#### WHAT THE TASK REQUIRES
In the data below, locate each line with the word "based" and list it.

#### DATA RECORDS
◇ ◇ ◇ ◇

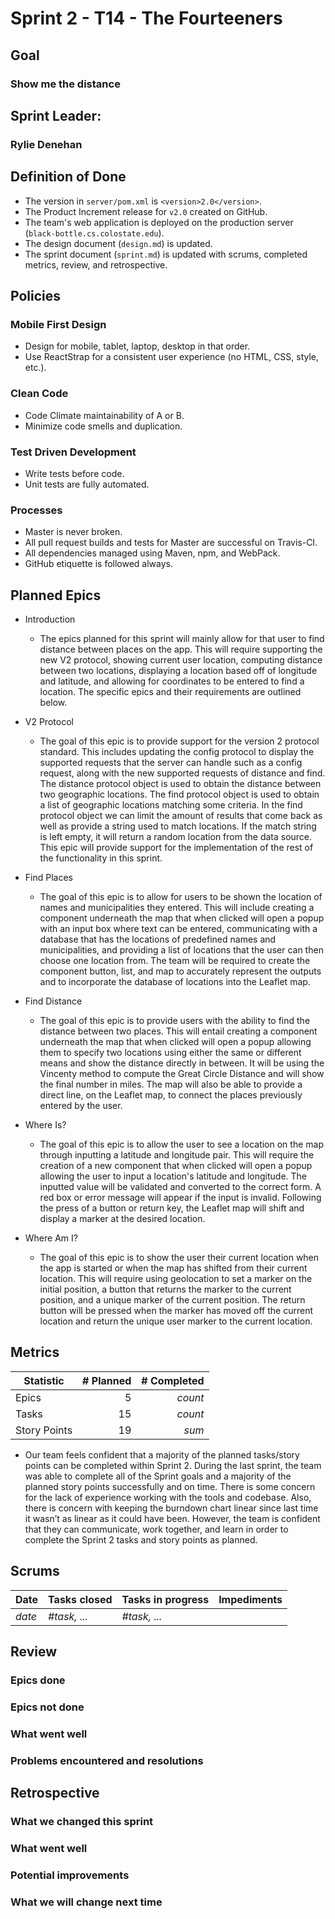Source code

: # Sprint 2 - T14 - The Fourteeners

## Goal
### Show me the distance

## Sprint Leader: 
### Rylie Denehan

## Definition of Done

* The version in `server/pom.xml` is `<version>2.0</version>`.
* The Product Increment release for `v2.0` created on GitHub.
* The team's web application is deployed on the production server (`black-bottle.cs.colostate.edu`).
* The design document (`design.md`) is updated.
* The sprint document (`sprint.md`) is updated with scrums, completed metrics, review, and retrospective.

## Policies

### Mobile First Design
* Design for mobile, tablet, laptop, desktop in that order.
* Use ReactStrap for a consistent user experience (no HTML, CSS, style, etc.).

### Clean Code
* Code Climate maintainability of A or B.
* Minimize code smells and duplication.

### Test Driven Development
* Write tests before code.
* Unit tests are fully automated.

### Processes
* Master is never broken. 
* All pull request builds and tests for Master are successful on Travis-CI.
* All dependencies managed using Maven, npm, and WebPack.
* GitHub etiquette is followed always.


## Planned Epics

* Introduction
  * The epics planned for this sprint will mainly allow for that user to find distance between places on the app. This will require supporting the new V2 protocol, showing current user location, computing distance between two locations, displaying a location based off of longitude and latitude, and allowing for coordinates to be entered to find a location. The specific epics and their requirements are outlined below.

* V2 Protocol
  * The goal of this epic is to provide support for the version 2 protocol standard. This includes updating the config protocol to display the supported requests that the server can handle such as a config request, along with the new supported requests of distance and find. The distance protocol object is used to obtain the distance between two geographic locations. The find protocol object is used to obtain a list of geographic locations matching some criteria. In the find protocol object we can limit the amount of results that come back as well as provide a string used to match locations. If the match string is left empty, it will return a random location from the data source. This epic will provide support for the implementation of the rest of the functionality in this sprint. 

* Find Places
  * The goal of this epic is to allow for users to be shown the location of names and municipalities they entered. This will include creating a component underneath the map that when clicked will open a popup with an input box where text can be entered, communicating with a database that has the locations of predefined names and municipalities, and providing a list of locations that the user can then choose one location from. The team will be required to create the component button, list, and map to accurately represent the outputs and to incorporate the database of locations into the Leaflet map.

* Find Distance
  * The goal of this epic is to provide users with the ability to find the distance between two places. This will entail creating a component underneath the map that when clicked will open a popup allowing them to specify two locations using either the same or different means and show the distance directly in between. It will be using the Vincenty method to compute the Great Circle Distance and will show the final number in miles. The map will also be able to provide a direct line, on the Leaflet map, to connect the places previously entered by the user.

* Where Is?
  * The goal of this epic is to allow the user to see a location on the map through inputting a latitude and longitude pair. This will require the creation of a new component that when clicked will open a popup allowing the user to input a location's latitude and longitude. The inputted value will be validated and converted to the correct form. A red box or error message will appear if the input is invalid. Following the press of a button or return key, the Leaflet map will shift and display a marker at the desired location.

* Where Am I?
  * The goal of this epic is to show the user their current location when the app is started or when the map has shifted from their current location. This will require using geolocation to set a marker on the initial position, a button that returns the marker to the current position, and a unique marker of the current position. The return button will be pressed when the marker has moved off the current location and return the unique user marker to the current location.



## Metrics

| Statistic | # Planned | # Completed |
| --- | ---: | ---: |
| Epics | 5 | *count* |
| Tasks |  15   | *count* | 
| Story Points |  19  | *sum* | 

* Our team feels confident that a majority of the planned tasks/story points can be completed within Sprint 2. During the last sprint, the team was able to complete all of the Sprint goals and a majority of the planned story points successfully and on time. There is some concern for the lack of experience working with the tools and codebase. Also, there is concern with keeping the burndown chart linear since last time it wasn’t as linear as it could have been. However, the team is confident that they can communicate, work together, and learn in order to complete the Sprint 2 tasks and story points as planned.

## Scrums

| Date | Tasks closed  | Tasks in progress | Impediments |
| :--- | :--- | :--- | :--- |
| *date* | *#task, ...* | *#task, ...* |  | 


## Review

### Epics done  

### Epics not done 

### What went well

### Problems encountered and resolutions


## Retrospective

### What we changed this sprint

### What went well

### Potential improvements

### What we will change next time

◇ ◇ ◇ ◇

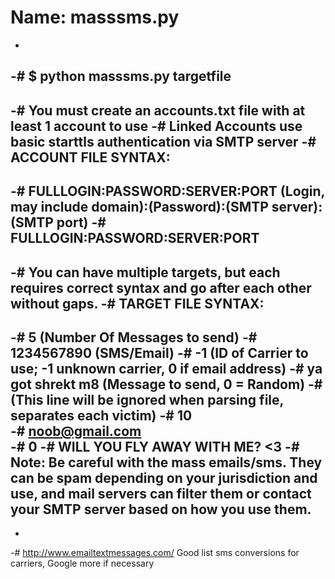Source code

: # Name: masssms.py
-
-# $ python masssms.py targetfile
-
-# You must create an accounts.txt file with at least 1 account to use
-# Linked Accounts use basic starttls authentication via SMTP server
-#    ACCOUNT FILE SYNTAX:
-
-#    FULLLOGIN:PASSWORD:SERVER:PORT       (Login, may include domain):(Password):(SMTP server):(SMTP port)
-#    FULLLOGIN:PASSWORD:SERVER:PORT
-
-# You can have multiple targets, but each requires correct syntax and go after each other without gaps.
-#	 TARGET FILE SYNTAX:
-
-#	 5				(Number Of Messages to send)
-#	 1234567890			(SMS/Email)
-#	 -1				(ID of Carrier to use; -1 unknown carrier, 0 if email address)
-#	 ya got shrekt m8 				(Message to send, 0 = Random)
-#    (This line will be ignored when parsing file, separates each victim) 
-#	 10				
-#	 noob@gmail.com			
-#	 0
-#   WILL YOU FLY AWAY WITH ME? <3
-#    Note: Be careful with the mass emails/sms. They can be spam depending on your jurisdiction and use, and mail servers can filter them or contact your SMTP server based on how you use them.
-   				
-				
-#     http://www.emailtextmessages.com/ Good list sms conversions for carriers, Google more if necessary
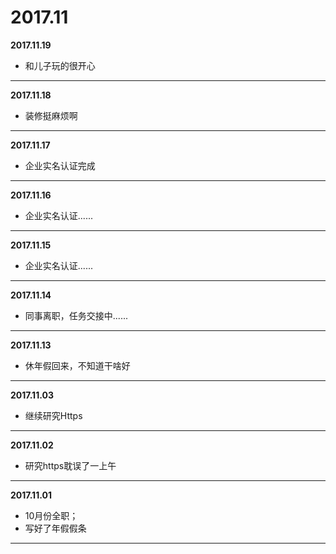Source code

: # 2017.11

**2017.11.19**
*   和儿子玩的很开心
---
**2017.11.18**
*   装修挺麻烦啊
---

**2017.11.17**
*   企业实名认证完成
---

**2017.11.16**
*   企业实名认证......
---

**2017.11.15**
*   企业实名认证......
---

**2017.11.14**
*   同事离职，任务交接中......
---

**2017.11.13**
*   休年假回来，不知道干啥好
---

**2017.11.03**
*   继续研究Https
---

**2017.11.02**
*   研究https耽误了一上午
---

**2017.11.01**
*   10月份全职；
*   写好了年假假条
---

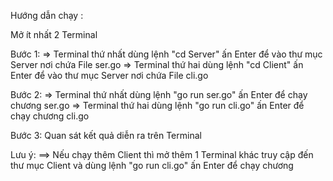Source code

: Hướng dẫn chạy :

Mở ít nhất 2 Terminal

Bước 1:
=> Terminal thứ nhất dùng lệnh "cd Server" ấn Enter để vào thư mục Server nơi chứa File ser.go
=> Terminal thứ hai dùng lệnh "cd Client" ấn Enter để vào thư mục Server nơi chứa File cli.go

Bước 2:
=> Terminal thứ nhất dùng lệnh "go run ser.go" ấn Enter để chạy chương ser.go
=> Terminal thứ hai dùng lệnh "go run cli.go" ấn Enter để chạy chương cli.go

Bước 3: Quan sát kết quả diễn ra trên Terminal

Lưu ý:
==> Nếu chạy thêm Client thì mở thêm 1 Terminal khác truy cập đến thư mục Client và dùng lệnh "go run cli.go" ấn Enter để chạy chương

◇ ◇ ◇ ◇

#### SOLUTION TO THE EXERCISE
  * The epics planned for this sprint will mainly allow for that user to find distance between places on the app. This will require supporting the new V2 protocol, showing current user location, computing distance between two locations, displaying a location based off of longitude and latitude, and allowing for coordinates to be entered to find a location. The specific epics and their requirements are outlined below.
-#    Note: Be careful with the mass emails/sms. They can be spam depending on your jurisdiction and use, and mail servers can filter them or contact your SMTP server based on how you use them.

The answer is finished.